Running out the clock would seem natural. But if you watch the end of a blowout game in football, basketball, and even soccer (tennis and baseball, which don’t have clocks, are different), you see something quite puzzling. Most teams facing insurmountable odds fight hard to the end even when it is mathematically impossible to win, often not even inserting their reserve players. There is no concession to the inevitable, like there is in chess. That valiant but futile fight has always puzzled me. But, I guess, what else are they to do? And it could be that, like everything else, the process is as important as the outcome. The feeling of leaving it all on the court in a courageous, dignified way is a wonderful one. Some of this approach to life that Paul exemplified — dying in the saddle, if you want — might be attributable to his military experience, a profession in which such an approach comes with the territory. Still, it now strikes me as the best way to go for civilians as well.

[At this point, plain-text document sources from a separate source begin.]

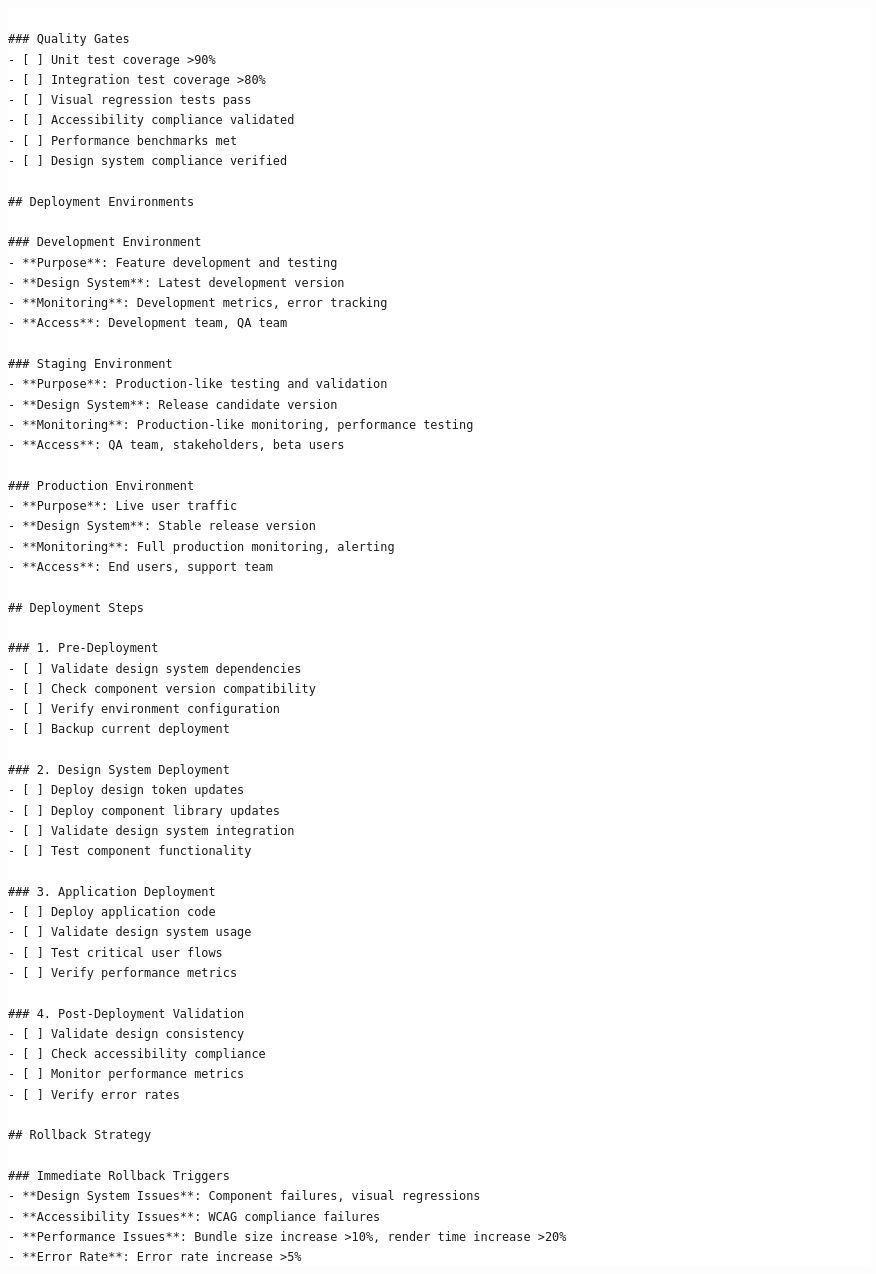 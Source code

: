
 ```

### Quality Gates
- [ ] Unit test coverage >90%
- [ ] Integration test coverage >80%
- [ ] Visual regression tests pass
- [ ] Accessibility compliance validated
- [ ] Performance benchmarks met
- [ ] Design system compliance verified

## Deployment Environments

### Development Environment
- **Purpose**: Feature development and testing
- **Design System**: Latest development version
- **Monitoring**: Development metrics, error tracking
- **Access**: Development team, QA team

### Staging Environment  
- **Purpose**: Production-like testing and validation
- **Design System**: Release candidate version
- **Monitoring**: Production-like monitoring, performance testing
- **Access**: QA team, stakeholders, beta users

### Production Environment
- **Purpose**: Live user traffic
- **Design System**: Stable release version
- **Monitoring**: Full production monitoring, alerting
- **Access**: End users, support team

## Deployment Steps

### 1. Pre-Deployment
- [ ] Validate design system dependencies
- [ ] Check component version compatibility
- [ ] Verify environment configuration
- [ ] Backup current deployment

### 2. Design System Deployment
- [ ] Deploy design token updates
- [ ] Deploy component library updates  
- [ ] Validate design system integration
- [ ] Test component functionality

### 3. Application Deployment
- [ ] Deploy application code
- [ ] Validate design system usage
- [ ] Test critical user flows
- [ ] Verify performance metrics

### 4. Post-Deployment Validation
- [ ] Validate design consistency
- [ ] Check accessibility compliance
- [ ] Monitor performance metrics
- [ ] Verify error rates

## Rollback Strategy

### Immediate Rollback Triggers
- **Design System Issues**: Component failures, visual regressions
- **Accessibility Issues**: WCAG compliance failures
- **Performance Issues**: Bundle size increase >10%, render time increase >20%
- **Error Rate**: Error rate increase >5%

```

At some point I did ask Paul why he wanted me to teach his last class with him, a class at the very core of his expertise and so far from mine. He turned and looked at me and said, “somebody has to keep these ideas alive.” And so that’s what I’ll do. I’ll make room on my syllabi for Bartleby, Ajax, Agamemnon, and Billy Budd, among other literary characters so special to Paul. Many of these characters exhibited the same iconoclastic, courageous, and inspiring qualities that Paul embodied. And the stories are deeply satisfying to read, which is the point.
Zachary Elkins is an associate professor in the Department of Government at The University of Texas at Austin.